1990'da Emiliano Aguirre emekli oldu ve yönetim Juan Luis Arsuaga , José María Bermúdez de Castro ve Eudald Carbonell Roura'dan oluşan bir ekibe transfer edildi . O zamandan beri , Gran Dolina'nın (İspanyolca 'büyük düden') tabanında Mod 1'in ( Oldowan ) taş aletleri bulunmuştur . Kısa bir süre sonra, 1992'de, Sima de los Huesos'ta , siteyi insan evrimi çalışmaları için uluslararası bilimsel öneme sahip bir yer haline getiren ünlü 5 numaralı kafatası da dahil olmak üzere çeşitli insan kafatasları ortaya çıktı. Miguelón vaftiz edilmiş adına Miguel Indurain onuruna yapıldı .

1994 ve 1995, Avrupa'da çok erken insan yerleşimini doğrulayan, tümü 800.000 yıl öncesine ait önemli sayıda Mod 1 taş alet ve insan kalıntısı ortaya çıkardı. Ertesi yıl, kemiklerdeki izlerin incelenmesi, ritüel yamyamlığın uygulandığını doğruladı. Bu, Avrupa'daki yamyamlığa yapılan en eski referanstır. Kazılar Sima del Elefante'de (İspanyolca 'fil çukuru') başladı.

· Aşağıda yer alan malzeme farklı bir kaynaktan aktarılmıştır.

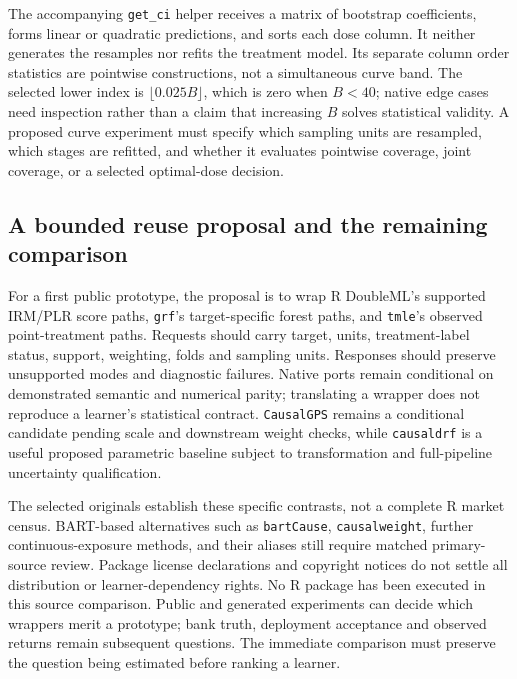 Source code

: The accompanying \texttt{get\_ci} helper receives a matrix of bootstrap
coefficients, forms linear or quadratic predictions, and sorts each dose column.
It neither generates the resamples nor refits the treatment model. Its separate
column order statistics are pointwise constructions, not a simultaneous curve
band. The selected lower index is $\lfloor0.025B\rfloor$, which is zero when
$B<40$; native edge cases need inspection rather than a claim that increasing
$B$ solves statistical validity. A proposed curve experiment must specify which
sampling units are resampled, which stages are refitted, and whether it evaluates
pointwise coverage, joint coverage, or a selected optimal-dose decision.
\citep{exec20_rfx_causaldrf,exec20_rfx_reference}

\subsection{A bounded reuse proposal and the remaining comparison}

For a first public prototype, the proposal is to wrap R DoubleML's supported
IRM/PLR score paths, \texttt{grf}'s target-specific forest paths, and
\texttt{tmle}'s observed point-treatment paths. Requests should carry target,
units, treatment-label status, support, weighting, folds and sampling units.
Responses should preserve unsupported modes and diagnostic failures. Native
ports remain conditional on demonstrated semantic and numerical parity;
translating a wrapper does not reproduce a learner's statistical contract.
\texttt{CausalGPS} remains a conditional candidate pending scale and downstream
weight checks, while \texttt{causaldrf} is a useful proposed parametric baseline
subject to transformation and full-pipeline uncertainty qualification.

The selected originals establish these specific contrasts, not a complete R
market census. BART-based alternatives such as \texttt{bartCause},
\texttt{causalweight}, further continuous-exposure methods, and their aliases
still require matched primary-source review. Package license declarations and
copyright notices do not settle all distribution or learner-dependency rights.
No R package has been executed in this source comparison. Public and generated
experiments can decide which wrappers merit a prototype; bank truth, deployment
acceptance and observed returns remain subsequent questions. The immediate
comparison must preserve the question being estimated before ranking a learner.

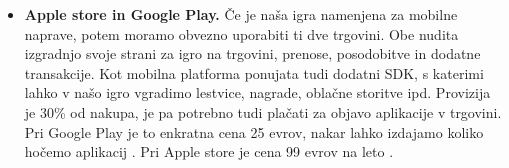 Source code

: \documentclass[12pt,a4paper,twoside]{book}
\begin{document}
\begin{itemize}
	\item \textbf{Apple store in Google Play.} Če je naša igra namenjena za mobilne naprave, potem moramo obvezno uporabiti ti dve trgovini. Obe nudita izgradnjo svoje strani za igro na trgovini, prenose, posodobitve in dodatne transakcije. Kot mobilna platforma ponujata tudi dodatni SDK, s katerimi lahko v našo igro vgradimo lestvice, nagrade, oblačne storitve ipd. Provizija je 30\% od nakupa, je pa potrebno tudi plačati za objavo aplikacije v trgovini. Pri Google Play je to enkratna cena 25 evrov, nakar lahko izdajamo koliko hočemo aplikacij \cite{googleplay}. Pri Apple store je cena 99 evrov na leto \cite{applestore}.
\end{itemize} 
\cleardoublepage


\thispagestyle{fancy}
\end{document}

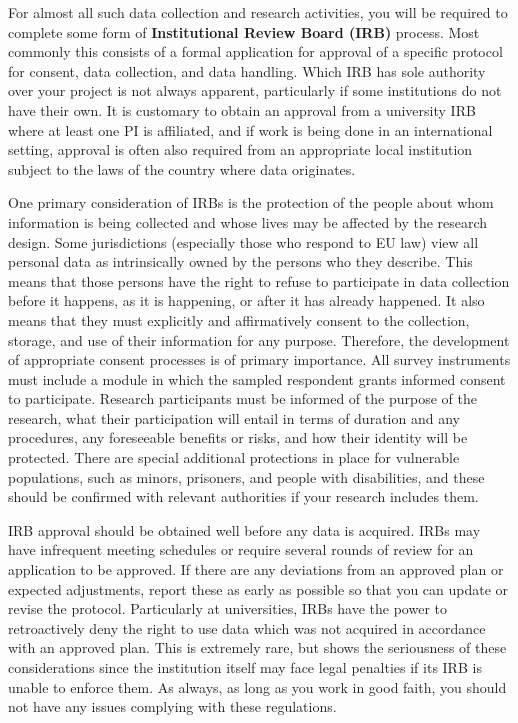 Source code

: For almost all such data collection and research activities,
you will be required to complete some form of \textbf{Institutional Review Board (IRB)} process.
Most commonly this consists of a formal application for approval of a specific
protocol for consent, data collection, and data handling.
Which IRB has sole authority over your project is not always apparent,
particularly if some institutions do not have their own.
It is customary to obtain an approval from a university IRB
where at least one PI is affiliated,
and if work is being done in an international setting,
approval is often also required
from an appropriate local institution subject to the laws of the country where data originates.

One primary consideration of IRBs
is the protection of the people about whom information is being collected
and whose lives may be affected by the research design.
Some jurisdictions (especially those who respond to EU law) view all personal data
as intrinsically owned by the persons who they describe.
This means that those persons have the right to refuse to participate in data collection
before it happens, as it is happening, or after it has already happened.
It also means that they must explicitly and affirmatively consent
to the collection, storage, and use of their information for any purpose.
Therefore, the development of appropriate consent processes is of primary importance.
All survey instruments must include a module in which the sampled respondent grants informed consent to participate.
Research participants must be informed of the purpose of the research,
what their participation will entail in terms of duration and any procedures,
any foreseeable benefits or risks,
and how their identity will be protected.
There are special additional protections in place for vulnerable populations,
such as minors, prisoners, and people with disabilities,
and these should be confirmed with relevant authorities if your research includes them.

IRB approval should be obtained well before any data is acquired.
IRBs may have infrequent meeting schedules
or require several rounds of review for an application to be approved.
If there are any deviations from an approved plan or expected adjustments,
report these as early as possible so that you can update or revise the protocol.
Particularly at universities, IRBs have the power to retroactively deny
the right to use data which was not acquired in accordance with an approved plan.
This is extremely rare, but shows the seriousness of these considerations
since the institution itself may face legal penalties if its IRB
is unable to enforce them. As always, as long as you work in good faith,
you should not have any issues complying with these regulations.

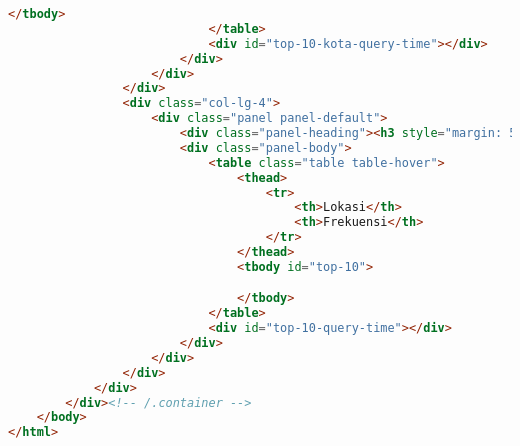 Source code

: \begin{lstlisting}[language=HTML,basicstyle=\tiny,caption=index.html]
                                </tbody>
                            </table>
                            <div id="top-10-kota-query-time"></div>
                        </div>
                    </div>
                </div>
                <div class="col-lg-4">
                    <div class="panel panel-default">
                        <div class="panel-heading"><h3 style="margin: 5px; font-size: 18px">Top 10 Lokasi Wisata</h3></div>
                        <div class="panel-body">
                            <table class="table table-hover">
                                <thead>
                                    <tr>
                                        <th>Lokasi</th>
                                        <th>Frekuensi</th>
                                    </tr>
                                </thead>
                                <tbody id="top-10">

                                </tbody>
                            </table>
                            <div id="top-10-query-time"></div>
                        </div>
                    </div>
                </div>
            </div>
        </div><!-- /.container -->
    </body>
</html>
\end{lstlisting}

1997 yılı arkeolojik alan için büyük önem taşıyordu, çünkü o yıl homo antecessor ile yeni bir insan türü tanımlandı. Çalışmalara önemli ödüller, Asturias Prensi Ödülü ve Premio de Ciencias Sociales de Castilla y León verildi .

1998 yılı, Sima de los Huesos'ta bulunan ve Homo heidelbergensis'e atfedilen kalıntıların , soyutlama ve sembolik eylem kapasitesine sahip , aynı zamanda mistik nitelikte sorular da ortaya koyan insanlara ait olduğu kesinliğini getirdi . Bu, değerli bir malzemeden yapılmış ve bir grup üyesinin mezarına eklenen Excalibur'da vaftiz edilmiş, kullanılmamış bir el baltasının (mod 2) keşfinden çıkarılabilir.

1999 yılında Cueva El Mirador'da kazılar başladı . Ertesi yıl Sierra, UNESCO Dünya Mirası statüsünü kazandı . Aynı zamanda, Sima del Elefante'de bir milyon yıl öncesine tarihlenen taş alet kalıntıları bulundu. Yeni bir kemirgen türü de Microtus ((Allophaiomys)) lavocati olarak adlandırıldı . Cueva Belediye Başkanı girişindeki kazılara yeniden başlandı. Gran Dolina yayımlanan yeni bir tür mağara ayısı , Ursus dolinensis katman TD4 bulundu kalıntıları olan,.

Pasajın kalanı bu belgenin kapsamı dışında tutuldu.